Rendered images with source text
=== Section Start ===
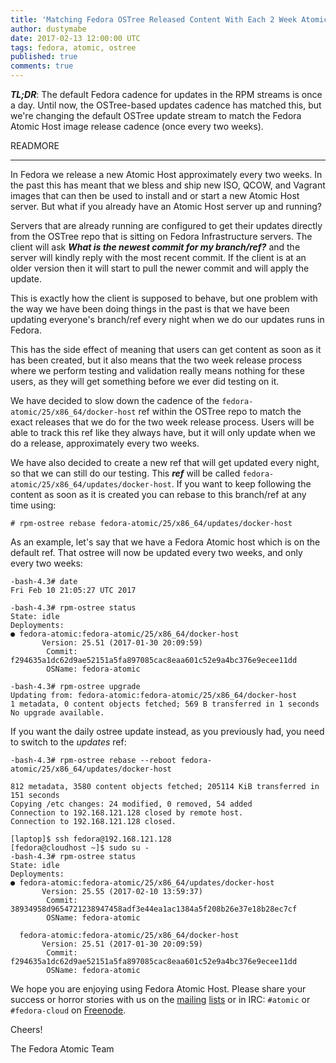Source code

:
 ```yaml
---
title: 'Matching Fedora OSTree Released Content With Each 2 Week Atomic Release'
author: dustymabe
date: 2017-02-13 12:00:00 UTC
tags: fedora, atomic, ostree
published: true
comments: true
---
```


***TL;DR***: The default Fedora cadence for updates in the RPM streams is once a
             day. Until now, the OSTree-based updates cadence has matched this, but
             we're changing the default OSTree update stream to match the
             Fedora Atomic Host image release cadence (once every two weeks).

READMORE

---

In Fedora we release a new Atomic Host approximately every two weeks. In the
past this has meant that we bless and ship new ISO, QCOW, and Vagrant images that
can then be used to install and or start a new Atomic Host server. But
what if you already have an Atomic Host server up and running?

Servers that are already running are configured to get their updates
directly from the OSTree repo that is sitting on Fedora Infrastructure
servers. The client will ask ***What is the newest commit for my
branch/ref?*** and the server will kindly reply with the most recent commit.
If the client is at an older version then it will start to pull the
newer commit and will apply the update.

This is exactly how the client is supposed to behave, but one problem
with the way we have been doing things in the past is that we have
been updating everyone's branch/ref every night when we do
our updates runs in Fedora.

This has the side effect of meaning that users can get content as soon
as it has been created, but it also means that the two week release
process where we perform testing and validation really means nothing
for these users, as they will get something before we ever did testing
on it.

We have decided to slow down the cadence of the
`fedora-atomic/25/x86_64/docker-host` ref within the OSTree
repo to match the exact releases that we do for the two week release
process. Users will be able to track this ref like they always have,
but it will only update when we do a release, approximately every
two weeks.

We have also decided to create a new ref that will get updated every
night, so that we can still do our testing. This ***ref*** will be called
`fedora-atomic/25/x86_64/updates/docker-host`. If you want to keep
following the content as soon as it is created you can rebase to this
branch/ref at any time using:

```
# rpm-ostree rebase fedora-atomic/25/x86_64/updates/docker-host
```

As an example, let's say that we have a Fedora Atomic host which is on
the default ref. That ostree will now be updated every two weeks, and only
every two weeks:

```
-bash-4.3# date
Fri Feb 10 21:05:27 UTC 2017

-bash-4.3# rpm-ostree status
State: idle
Deployments:
● fedora-atomic:fedora-atomic/25/x86_64/docker-host
       Version: 25.51 (2017-01-30 20:09:59)
        Commit: f294635a1dc62d9ae52151a5fa897085cac8eaa601c52e9a4bc376e9ecee11dd
        OSName: fedora-atomic

-bash-4.3# rpm-ostree upgrade
Updating from: fedora-atomic:fedora-atomic/25/x86_64/docker-host
1 metadata, 0 content objects fetched; 569 B transferred in 1 seconds
No upgrade available.
```

If you want the daily ostree update instead, as you previously had, you need
to switch to the _updates_ ref:

```
-bash-4.3# rpm-ostree rebase --reboot fedora-atomic/25/x86_64/updates/docker-host

812 metadata, 3580 content objects fetched; 205114 KiB transferred in 151 seconds                                                                                                                                                           
Copying /etc changes: 24 modified, 0 removed, 54 added
Connection to 192.168.121.128 closed by remote host.
Connection to 192.168.121.128 closed.

[laptop]$ ssh fedora@192.168.121.128
[fedora@cloudhost ~]$ sudo su -
-bash-4.3# rpm-ostree status
State: idle
Deployments:
● fedora-atomic:fedora-atomic/25/x86_64/updates/docker-host
       Version: 25.55 (2017-02-10 13:59:37)
        Commit: 38934958d9654721238947458adf3e44ea1ac1384a5f208b26e37e18b28ec7cf
        OSName: fedora-atomic

  fedora-atomic:fedora-atomic/25/x86_64/docker-host
       Version: 25.51 (2017-01-30 20:09:59)
        Commit: f294635a1dc62d9ae52151a5fa897085cac8eaa601c52e9a4bc376e9ecee11dd
        OSName: fedora-atomic

```

We hope you are enjoying using Fedora Atomic Host. Please share your
success or horror stories with us on the
[mailing](https://lists.projectatomic.io/mailman/listinfo/atomic-devel)
[lists](https://lists.fedoraproject.org/admin/lists/cloud.lists.fedoraproject.org/)
or in IRC: `#atomic` or `#fedora-cloud` on
[Freenode](https://freenode.net/).

Cheers!

The Fedora Atomic Team
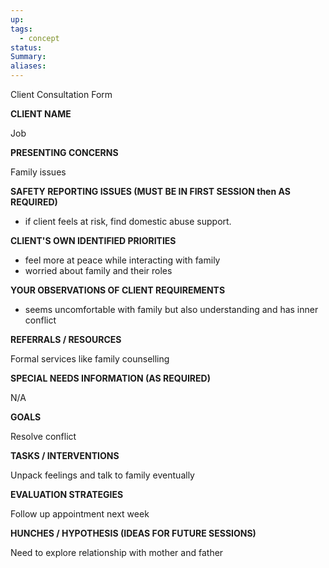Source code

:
 ```yaml
---
up: 
tags:
  - concept
status: 
Summary:
aliases:
---
```

Client Consultation Form

**CLIENT NAME**

Job

**PRESENTING CONCERNS**

Family issues

**SAFETY REPORTING ISSUES (MUST BE IN FIRST SESSION then AS REQUIRED)**

- if client feels at risk, find domestic abuse support. 

**CLIENT'S OWN IDENTIFIED PRIORITIES**

- feel more at peace while interacting with family
- worried about family and their roles

**YOUR OBSERVATIONS OF CLIENT REQUIREMENTS**
- seems uncomfortable with family but also understanding and has inner conflict

**REFERRALS / RESOURCES**

Formal services like family counselling

**SPECIAL NEEDS INFORMATION (AS REQUIRED)**

N/A

**GOALS**

Resolve conflict

**TASKS / INTERVENTIONS**

Unpack feelings and talk to family eventually

**EVALUATION STRATEGIES**

Follow up appointment next week

**HUNCHES / HYPOTHESIS (IDEAS FOR FUTURE SESSIONS)**

Need to explore relationship with mother and father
=== Section End ===
[What you have to do]
Looking at the data above, how many lines hold the string "then"? Reply with only the number.

[Result for this exercise]
3